THE TASK → Across the listing below, how many lines contain "ptab"? Answer with the number and nothing else.

RAW DATA →
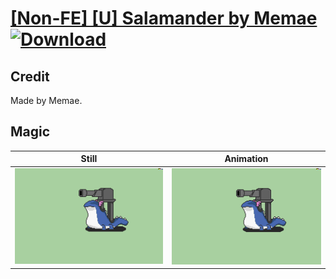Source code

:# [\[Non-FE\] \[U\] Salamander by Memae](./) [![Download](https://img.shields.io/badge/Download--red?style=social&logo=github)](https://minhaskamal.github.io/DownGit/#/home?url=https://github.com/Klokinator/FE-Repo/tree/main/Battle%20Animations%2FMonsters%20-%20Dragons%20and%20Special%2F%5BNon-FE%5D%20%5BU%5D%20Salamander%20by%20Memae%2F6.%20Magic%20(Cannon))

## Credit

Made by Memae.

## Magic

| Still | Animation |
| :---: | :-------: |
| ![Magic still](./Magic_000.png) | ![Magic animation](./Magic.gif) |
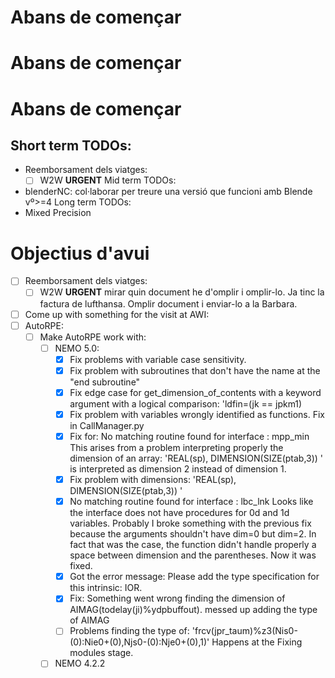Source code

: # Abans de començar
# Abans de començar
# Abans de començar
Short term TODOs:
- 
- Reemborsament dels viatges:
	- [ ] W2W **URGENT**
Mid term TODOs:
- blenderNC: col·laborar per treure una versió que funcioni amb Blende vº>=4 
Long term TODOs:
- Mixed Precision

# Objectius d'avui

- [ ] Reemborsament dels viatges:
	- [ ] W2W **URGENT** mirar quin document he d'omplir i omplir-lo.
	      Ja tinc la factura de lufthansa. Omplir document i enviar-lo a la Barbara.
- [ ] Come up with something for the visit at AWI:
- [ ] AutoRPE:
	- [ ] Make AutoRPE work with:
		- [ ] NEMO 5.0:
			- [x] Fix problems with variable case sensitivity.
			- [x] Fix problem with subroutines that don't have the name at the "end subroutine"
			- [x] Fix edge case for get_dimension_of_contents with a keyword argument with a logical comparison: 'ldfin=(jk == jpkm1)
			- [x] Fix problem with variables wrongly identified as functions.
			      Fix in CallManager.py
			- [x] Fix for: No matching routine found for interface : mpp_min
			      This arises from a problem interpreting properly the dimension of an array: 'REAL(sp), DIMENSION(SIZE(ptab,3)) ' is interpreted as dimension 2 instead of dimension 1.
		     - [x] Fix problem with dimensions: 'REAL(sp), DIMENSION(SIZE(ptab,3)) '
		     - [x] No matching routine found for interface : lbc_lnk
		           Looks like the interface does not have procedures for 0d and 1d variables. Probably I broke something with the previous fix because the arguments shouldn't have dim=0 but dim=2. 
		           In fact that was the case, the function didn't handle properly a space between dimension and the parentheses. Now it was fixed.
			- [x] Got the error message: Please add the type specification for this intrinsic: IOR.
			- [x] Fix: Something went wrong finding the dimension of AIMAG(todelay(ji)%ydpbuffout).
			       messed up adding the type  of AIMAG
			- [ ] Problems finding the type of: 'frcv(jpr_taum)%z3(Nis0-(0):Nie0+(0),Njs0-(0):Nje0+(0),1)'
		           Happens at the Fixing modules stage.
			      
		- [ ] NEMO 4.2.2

==

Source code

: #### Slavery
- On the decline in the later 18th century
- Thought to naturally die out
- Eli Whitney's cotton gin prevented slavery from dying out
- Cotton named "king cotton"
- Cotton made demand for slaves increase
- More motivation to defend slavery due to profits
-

ANSWER TO THIS TASK → 2